Iberojet
- Company type: Subsidiary
- Industry: Travel
- Founded: 1973
- Headquarters: Spain
- Parent: Avoris
- Website: iberojet.es

= Iberojet =

Spanish holiday company

Iberojet is a Spanish holiday company and a constituent of Ávoris.

==History==
Iberojet was founded in 1973 as a travel wholesaler, in 2015 the brand was acquired by Ávoris and is currently its online travel agency (OTA) for the distribution of its own product.

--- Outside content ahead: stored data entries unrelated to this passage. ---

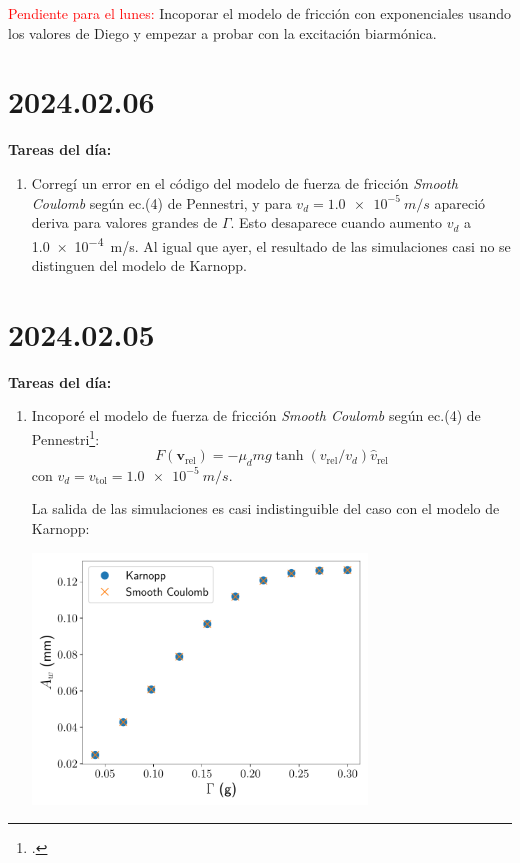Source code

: \documentclass[11pt]{article}
\begin{document}
\textcolor{red}{Pendiente para el lunes:} Incoporar el modelo de fricción con exponenciales usando los valores de Diego y empezar a probar con la excitación biarmónica.


\section*{2024.02.06}
\textbf{Tareas del día:}
\begin{enumerate}
    \item Corregí un error en el código del modelo de fuerza de fricción \textit{Smooth Coulomb} según ec.(4) de Pennestri, y para $v_d = \qty{1.0e-5}{m/s}$ apareció deriva para valores grandes de $\Gamma$. Esto desaparece cuando aumento $v_d$ a \qty{1.0e-4}{m/s}. Al igual que ayer, el resultado de las simulaciones casi no se distinguen del modelo de Karnopp.
\end{enumerate}


\section*{2024.02.05}
\textbf{Tareas del día:}
\begin{enumerate}
    \item Incoporé el modelo de fuerza de fricción \textit{Smooth Coulomb} según ec.(4) de Pennestri\footcite{pennestri2016}:
        \[ F(\bm{v}_{\text{rel}}) = -\mu_d m g \tanh(v_{\text{rel}} / v_d) \hat{v}_{\text{rel}} \]
        con $v_d = v_{\text{tol}} = \qty{1.0e-5}{m/s}$.

    La salida de las simulaciones es casi indistinguible del caso con el modelo de Karnopp:
        \begin{center}
            \includegraphics[width=0.7\textwidth]{figs/Fig_2_comp.pdf}
        \end{center}
\end{enumerate}
\end{document}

The company's key services were holidays within Spain, including the Balearic Islands and Canary Islands; the wider European continent and the Mediterranean, including major capitals and tourism circuits; the Caribbean, including the Dominican Republic, Mexico and Jamaica; North Africa, including Tunisia, Morocco and Egypt, and also Brazil in South America. Most notably, the company was the first to offer direct flights from Spain to destinations such as India, Jamaica, Corfu, Cyprus and Zanzibar. For a short period, the company also operated a fleet of cruise ships, a service that ended after the purchase of Ibero Cruises by Carnival Corporation & plc.

At present, Iberojet sells long-haul tours on the five continents, as well as circuits in Europe and the rest of the world. It also sells travel packages to the Caribbean (Dominican Republic, Cancun, Cuba and Jamaica) and Mauritius, Kenya and Zanzibar on direct flights with Evelop Airlines, Ávoris' airline.